MakovskyThursday, March 27, 2014
As you probably know, General Motors is in the midst of a crisis involving defective ignition switches in some of its cars. The defect has been linked to 12 deaths and at least 31 accidents over the past decade.
What’s more, according to The New York Times, GM had received reports of the faulty switches as early as 2001—three years earlier than previously disclosed.
With the tumult surrounding “Switchgate” growing, I drafted a blog on March 13, asking “Where’s is GM’s CEO?”
Mary Barra was about to “come out.” She authorized the release of an employee video to the press and public, and shortly thereafter, hosted a press conference at the company’s headquarters. She spent 45 minutes with 13 representatives of major media outlets, according to PR and marketing trade publisher, Jack O’Dwyer, who writes that “there were no restrictions on the questions and everything was on the record. There is no video of the session.”
It was definitely an advance…but, in my opinion, only an incremental advance. She did answer many safety questions in her orchestrated press conference, but the methodology of inviting reporters selectively for a company dependent on customers in almost all income strata was disappointing.
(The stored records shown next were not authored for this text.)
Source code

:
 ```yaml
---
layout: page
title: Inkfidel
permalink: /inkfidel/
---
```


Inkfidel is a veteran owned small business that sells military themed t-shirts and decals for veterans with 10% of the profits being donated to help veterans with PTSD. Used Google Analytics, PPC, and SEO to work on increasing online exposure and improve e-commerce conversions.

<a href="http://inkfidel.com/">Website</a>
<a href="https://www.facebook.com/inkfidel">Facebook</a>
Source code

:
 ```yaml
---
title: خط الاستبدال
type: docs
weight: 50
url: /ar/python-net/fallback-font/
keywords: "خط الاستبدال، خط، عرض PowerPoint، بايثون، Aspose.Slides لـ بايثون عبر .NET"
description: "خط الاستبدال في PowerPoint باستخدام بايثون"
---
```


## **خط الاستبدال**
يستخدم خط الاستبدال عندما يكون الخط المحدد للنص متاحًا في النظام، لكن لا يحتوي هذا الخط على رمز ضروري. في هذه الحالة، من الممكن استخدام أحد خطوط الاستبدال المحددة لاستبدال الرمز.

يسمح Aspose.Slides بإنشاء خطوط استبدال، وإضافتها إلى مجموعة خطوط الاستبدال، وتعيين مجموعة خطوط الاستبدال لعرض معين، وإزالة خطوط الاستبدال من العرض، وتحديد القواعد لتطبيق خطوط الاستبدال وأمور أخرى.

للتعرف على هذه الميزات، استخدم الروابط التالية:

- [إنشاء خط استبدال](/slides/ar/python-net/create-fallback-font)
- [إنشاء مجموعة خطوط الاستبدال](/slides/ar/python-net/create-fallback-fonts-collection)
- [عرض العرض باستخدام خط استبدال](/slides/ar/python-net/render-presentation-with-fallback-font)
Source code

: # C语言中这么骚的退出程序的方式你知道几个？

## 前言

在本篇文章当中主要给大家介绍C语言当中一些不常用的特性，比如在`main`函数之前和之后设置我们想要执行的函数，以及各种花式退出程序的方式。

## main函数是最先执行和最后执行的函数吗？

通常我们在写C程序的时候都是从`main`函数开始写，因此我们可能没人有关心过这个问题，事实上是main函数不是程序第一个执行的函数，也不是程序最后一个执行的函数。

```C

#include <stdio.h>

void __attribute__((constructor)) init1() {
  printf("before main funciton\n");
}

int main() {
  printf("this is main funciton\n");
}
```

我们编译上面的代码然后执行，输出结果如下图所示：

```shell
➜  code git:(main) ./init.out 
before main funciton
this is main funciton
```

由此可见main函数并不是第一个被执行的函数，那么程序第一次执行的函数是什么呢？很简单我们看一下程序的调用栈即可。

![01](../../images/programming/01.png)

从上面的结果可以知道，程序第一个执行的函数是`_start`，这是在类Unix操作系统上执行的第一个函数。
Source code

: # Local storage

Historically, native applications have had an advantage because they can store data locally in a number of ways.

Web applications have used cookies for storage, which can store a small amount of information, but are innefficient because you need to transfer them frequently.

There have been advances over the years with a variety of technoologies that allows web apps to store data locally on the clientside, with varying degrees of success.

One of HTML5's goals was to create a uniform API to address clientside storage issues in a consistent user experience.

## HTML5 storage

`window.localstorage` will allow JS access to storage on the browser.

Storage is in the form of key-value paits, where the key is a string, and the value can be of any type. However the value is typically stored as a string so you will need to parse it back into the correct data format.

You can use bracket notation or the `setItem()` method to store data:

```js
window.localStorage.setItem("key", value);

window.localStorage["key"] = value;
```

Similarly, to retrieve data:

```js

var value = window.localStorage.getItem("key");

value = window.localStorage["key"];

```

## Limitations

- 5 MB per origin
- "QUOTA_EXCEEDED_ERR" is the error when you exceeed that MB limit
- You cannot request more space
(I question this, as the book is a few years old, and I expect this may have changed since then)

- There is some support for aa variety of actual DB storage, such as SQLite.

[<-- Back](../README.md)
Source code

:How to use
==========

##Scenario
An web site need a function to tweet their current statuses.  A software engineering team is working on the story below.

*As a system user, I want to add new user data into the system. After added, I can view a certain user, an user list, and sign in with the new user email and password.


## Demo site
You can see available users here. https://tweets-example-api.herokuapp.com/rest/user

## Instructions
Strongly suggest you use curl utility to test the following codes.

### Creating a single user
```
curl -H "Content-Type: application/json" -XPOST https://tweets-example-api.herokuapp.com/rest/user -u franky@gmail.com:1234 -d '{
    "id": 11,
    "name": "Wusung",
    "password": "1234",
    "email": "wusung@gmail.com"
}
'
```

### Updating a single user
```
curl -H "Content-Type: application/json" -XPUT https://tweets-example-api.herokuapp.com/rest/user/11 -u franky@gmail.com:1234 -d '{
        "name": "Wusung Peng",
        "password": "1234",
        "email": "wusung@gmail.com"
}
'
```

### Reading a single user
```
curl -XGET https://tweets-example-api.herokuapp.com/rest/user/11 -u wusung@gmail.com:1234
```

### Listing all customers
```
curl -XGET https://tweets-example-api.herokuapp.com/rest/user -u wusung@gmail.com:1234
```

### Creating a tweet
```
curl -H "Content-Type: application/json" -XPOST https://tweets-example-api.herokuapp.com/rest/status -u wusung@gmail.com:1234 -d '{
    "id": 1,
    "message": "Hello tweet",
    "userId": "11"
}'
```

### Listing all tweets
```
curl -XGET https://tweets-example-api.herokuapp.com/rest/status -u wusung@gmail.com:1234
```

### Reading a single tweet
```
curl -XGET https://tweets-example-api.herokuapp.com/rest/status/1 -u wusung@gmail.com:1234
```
It is not too late to communicate more broadly, more rapidly.
She missed an opportunity to have an open press conference (which any reporter could attend) or a series of meetings across the U.S. with customers, their families and the American public—to which the press was invited. My guess is had she had an open press conference in New York or Detroit, it would have been standing room only.
As noted in my previous blog, and worth repeating, her unorthodox employee video released to the media had both good and bad in it. She finally admits that “terrible things happened,” but doesn’t specify what they are. Why not be specific about the tragedy of the deaths? One would think that, as a more than 30-year employee, she could have added further perspective to her assertion that “something went wrong with our process in this instance.” Shouldn’t she have a clue about what the “something” was? Was it a legal clamp that caused this hesitating? The PR folks and the attorneys are sometimes on opposite ends, but in this case the marketplace will rule.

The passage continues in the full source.